──────── MATERIAL SHOWN

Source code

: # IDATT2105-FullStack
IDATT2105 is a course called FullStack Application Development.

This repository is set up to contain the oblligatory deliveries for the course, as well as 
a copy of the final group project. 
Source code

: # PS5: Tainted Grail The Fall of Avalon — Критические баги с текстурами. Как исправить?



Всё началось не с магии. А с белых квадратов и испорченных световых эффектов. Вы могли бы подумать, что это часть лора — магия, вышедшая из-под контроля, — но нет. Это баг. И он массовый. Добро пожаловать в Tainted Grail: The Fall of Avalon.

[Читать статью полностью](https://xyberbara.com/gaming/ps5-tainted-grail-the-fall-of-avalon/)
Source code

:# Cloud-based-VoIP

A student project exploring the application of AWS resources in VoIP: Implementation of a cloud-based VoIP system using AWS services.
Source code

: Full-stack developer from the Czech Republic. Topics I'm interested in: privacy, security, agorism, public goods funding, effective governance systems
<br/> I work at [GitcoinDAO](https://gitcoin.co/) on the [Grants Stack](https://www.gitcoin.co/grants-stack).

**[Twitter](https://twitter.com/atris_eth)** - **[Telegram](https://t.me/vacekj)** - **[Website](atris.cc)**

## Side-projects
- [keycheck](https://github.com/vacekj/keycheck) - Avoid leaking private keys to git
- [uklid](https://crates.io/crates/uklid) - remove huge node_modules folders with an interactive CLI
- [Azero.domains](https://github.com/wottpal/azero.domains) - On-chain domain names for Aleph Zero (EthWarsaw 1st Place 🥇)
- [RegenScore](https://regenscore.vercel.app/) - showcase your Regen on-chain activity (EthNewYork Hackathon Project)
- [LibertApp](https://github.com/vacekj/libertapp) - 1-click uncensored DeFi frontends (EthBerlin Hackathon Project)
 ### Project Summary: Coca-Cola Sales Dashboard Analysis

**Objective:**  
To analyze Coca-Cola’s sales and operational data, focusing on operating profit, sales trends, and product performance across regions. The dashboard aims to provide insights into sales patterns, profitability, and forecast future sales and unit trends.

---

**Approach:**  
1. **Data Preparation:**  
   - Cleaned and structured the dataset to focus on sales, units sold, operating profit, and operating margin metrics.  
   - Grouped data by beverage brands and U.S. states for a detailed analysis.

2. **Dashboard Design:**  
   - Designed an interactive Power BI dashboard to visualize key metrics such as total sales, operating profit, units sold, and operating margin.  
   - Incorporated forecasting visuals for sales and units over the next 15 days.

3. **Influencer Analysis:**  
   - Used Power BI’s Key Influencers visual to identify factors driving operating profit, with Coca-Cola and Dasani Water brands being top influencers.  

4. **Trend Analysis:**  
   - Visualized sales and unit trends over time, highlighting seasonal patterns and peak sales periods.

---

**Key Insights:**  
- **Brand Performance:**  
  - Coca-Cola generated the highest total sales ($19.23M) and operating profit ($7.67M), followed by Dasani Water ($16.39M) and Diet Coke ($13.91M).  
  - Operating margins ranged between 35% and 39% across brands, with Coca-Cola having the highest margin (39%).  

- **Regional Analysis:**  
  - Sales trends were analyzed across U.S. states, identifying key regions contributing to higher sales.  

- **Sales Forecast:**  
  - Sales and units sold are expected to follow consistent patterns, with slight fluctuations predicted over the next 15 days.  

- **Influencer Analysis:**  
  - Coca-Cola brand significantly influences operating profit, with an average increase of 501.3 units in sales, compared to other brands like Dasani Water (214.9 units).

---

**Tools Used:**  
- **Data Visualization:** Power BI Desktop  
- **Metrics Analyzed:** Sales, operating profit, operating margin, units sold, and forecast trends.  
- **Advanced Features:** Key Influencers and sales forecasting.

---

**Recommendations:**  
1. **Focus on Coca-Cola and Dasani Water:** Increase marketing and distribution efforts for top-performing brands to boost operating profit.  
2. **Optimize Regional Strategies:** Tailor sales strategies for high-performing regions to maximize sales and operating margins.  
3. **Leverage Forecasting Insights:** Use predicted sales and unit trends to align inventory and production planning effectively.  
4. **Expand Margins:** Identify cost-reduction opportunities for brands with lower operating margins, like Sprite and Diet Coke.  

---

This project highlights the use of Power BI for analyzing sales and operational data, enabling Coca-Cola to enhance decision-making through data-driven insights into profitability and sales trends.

────────────────

Print the records again, exactly as they stand above.

Source code

: # IDATT2105-FullStack
IDATT2105 is a course called FullStack Application Development.

This repository is set up to contain the oblligatory deliveries for the course, as well as 
a copy of the final group project. 
Source code

: # PS5: Tainted Grail The Fall of Avalon — Критические баги с текстурами. Как исправить?



Всё началось не с магии. А с белых квадратов и испорченных световых эффектов. Вы могли бы подумать, что это часть лора — магия, вышедшая из-под контроля, — но нет. Это баг. И он массовый. Добро пожаловать в Tainted Grail: The Fall of Avalon.

[Читать статью полностью](https://xyberbara.com/gaming/ps5-tainted-grail-the-fall-of-avalon/)
Source code

:# Cloud-based-VoIP

A student project exploring the application of AWS resources in VoIP: Implementation of a cloud-based VoIP system using AWS services.
Source code

: Full-stack developer from the Czech Republic. Topics I'm interested in: privacy, security, agorism, public goods funding, effective governance systems
<br/> I work at [GitcoinDAO](https://gitcoin.co/) on the [Grants Stack](https://www.gitcoin.co/grants-stack).

**[Twitter](https://twitter.com/atris_eth)** - **[Telegram](https://t.me/vacekj)** - **[Website](atris.cc)**

## Side-projects
- [keycheck](https://github.com/vacekj/keycheck) - Avoid leaking private keys to git
- [uklid](https://crates.io/crates/uklid) - remove huge node_modules folders with an interactive CLI
- [Azero.domains](https://github.com/wottpal/azero.domains) - On-chain domain names for Aleph Zero (EthWarsaw 1st Place 🥇)
- [RegenScore](https://regenscore.vercel.app/) - showcase your Regen on-chain activity (EthNewYork Hackathon Project)
- [LibertApp](https://github.com/vacekj/libertapp) - 1-click uncensored DeFi frontends (EthBerlin Hackathon Project)
 ### Project Summary: Coca-Cola Sales Dashboard Analysis

**Objective:**  
To analyze Coca-Cola’s sales and operational data, focusing on operating profit, sales trends, and product performance across regions. The dashboard aims to provide insights into sales patterns, profitability, and forecast future sales and unit trends.

---

**Approach:**  
1. **Data Preparation:**  
   - Cleaned and structured the dataset to focus on sales, units sold, operating profit, and operating margin metrics.  
   - Grouped data by beverage brands and U.S. states for a detailed analysis.

2. **Dashboard Design:**  
   - Designed an interactive Power BI dashboard to visualize key metrics such as total sales, operating profit, units sold, and operating margin.  
   - Incorporated forecasting visuals for sales and units over the next 15 days.

3. **Influencer Analysis:**  
   - Used Power BI’s Key Influencers visual to identify factors driving operating profit, with Coca-Cola and Dasani Water brands being top influencers.  

4. **Trend Analysis:**  
   - Visualized sales and unit trends over time, highlighting seasonal patterns and peak sales periods.

---

**Key Insights:**  
- **Brand Performance:**  
  - Coca-Cola generated the highest total sales ($19.23M) and operating profit ($7.67M), followed by Dasani Water ($16.39M) and Diet Coke ($13.91M).  
  - Operating margins ranged between 35% and 39% across brands, with Coca-Cola having the highest margin (39%).  

- **Regional Analysis:**  
  - Sales trends were analyzed across U.S. states, identifying key regions contributing to higher sales.  

- **Sales Forecast:**  
  - Sales and units sold are expected to follow consistent patterns, with slight fluctuations predicted over the next 15 days.  

- **Influencer Analysis:**  
  - Coca-Cola brand significantly influences operating profit, with an average increase of 501.3 units in sales, compared to other brands like Dasani Water (214.9 units).

---

**Tools Used:**  
- **Data Visualization:** Power BI Desktop  
- **Metrics Analyzed:** Sales, operating profit, operating margin, units sold, and forecast trends.  
- **Advanced Features:** Key Influencers and sales forecasting.

---

**Recommendations:**  
1. **Focus on Coca-Cola and Dasani Water:** Increase marketing and distribution efforts for top-performing brands to boost operating profit.  
2. **Optimize Regional Strategies:** Tailor sales strategies for high-performing regions to maximize sales and operating margins.  
3. **Leverage Forecasting Insights:** Use predicted sales and unit trends to align inventory and production planning effectively.  
4. **Expand Margins:** Identify cost-reduction opportunities for brands with lower operating margins, like Sprite and Diet Coke.  

---

This project highlights the use of Power BI for analyzing sales and operational data, enabling Coca-Cola to enhance decision-making through data-driven insights into profitability and sales trends.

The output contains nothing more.